The news that stimulus checks are going out this week will be met with an increase of scam phone calls, text messages, or emails asking for personal information and claiming you need to provide it to receive the benefits.

Here's the thing. You don't need to give anyone your personal information to get your stimulus money. You don't need to pay anyone, either.

The Rockford Regional Office of the Better Business Bureau (BBB), along with the national BBB, are out with some tips on things you need to know about the Economic Impact (or, stimulus) Payments:

No payment or personal information is required to receive a recovery check. The IRS has your tax information and will mail the check directly to you, or use the direct deposit information they have on file from your tax return.

If you receive Social Security and typically do not file a tax return, you will no longer need to file a simple tax return or any other paperwork to receive the stimulus. You will automatically get the payment. See for more information. [updated April 2, 2020 based on an US Treasury announcement]

The IRS will use your tax return for your address and to calculate and send payments. If you filed in 2019, that information will be used. If you have not filed your 2019 return yet, 2018 filing information will be used.

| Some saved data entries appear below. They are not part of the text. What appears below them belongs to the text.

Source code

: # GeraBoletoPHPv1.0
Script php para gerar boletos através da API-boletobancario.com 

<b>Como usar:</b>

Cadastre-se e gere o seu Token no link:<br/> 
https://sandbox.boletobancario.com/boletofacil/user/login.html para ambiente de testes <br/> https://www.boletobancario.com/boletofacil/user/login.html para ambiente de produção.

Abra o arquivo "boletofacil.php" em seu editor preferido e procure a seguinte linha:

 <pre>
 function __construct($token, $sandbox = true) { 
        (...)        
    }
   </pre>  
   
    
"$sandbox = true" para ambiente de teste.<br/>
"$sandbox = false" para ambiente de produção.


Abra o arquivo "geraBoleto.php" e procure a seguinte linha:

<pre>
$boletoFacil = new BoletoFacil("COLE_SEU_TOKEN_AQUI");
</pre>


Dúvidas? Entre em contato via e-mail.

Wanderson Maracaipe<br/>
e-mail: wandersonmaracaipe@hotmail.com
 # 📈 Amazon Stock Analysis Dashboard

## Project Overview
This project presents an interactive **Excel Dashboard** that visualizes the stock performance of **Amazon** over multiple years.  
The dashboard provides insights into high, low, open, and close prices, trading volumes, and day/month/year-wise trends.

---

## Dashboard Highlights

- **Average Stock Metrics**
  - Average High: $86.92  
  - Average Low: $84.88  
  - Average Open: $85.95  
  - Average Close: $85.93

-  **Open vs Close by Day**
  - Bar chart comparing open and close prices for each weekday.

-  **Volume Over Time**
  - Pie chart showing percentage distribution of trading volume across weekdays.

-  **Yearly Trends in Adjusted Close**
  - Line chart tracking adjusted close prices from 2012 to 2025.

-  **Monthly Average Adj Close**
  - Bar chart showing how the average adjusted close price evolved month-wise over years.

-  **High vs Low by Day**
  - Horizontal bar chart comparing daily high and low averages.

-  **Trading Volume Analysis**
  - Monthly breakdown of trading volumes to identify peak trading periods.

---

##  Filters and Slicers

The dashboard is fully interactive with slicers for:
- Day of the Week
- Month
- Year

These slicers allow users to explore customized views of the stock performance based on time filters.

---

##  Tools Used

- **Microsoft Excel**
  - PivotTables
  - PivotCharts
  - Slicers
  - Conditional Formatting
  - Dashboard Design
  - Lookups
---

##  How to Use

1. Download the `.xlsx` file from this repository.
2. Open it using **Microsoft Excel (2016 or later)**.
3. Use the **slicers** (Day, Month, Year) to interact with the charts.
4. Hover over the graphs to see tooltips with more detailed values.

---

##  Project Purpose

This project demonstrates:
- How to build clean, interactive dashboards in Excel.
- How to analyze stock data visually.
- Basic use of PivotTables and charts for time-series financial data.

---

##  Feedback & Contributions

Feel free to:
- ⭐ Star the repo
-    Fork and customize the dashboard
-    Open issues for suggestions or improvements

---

No one will call or email you from the government regarding your check. If you get a text, phone call, or email asking you for your personal information, do not respond.

Be sure you are eligible. Tax filers who have adjusted gross income levels of $75,000 for individuals and $150,000 for couples will receive full payment. Payment is reduced by $5 for each $100 above that threshold. Individuals with income above $99,000 or couples above $198,000 with no children are not eligible.

Reach out. If anyone contacts you to get your personal information, then tries to keep you on the phone or rush you to a decision, hang up. Ask someone you trust, like a family member or financial advisor, for advice.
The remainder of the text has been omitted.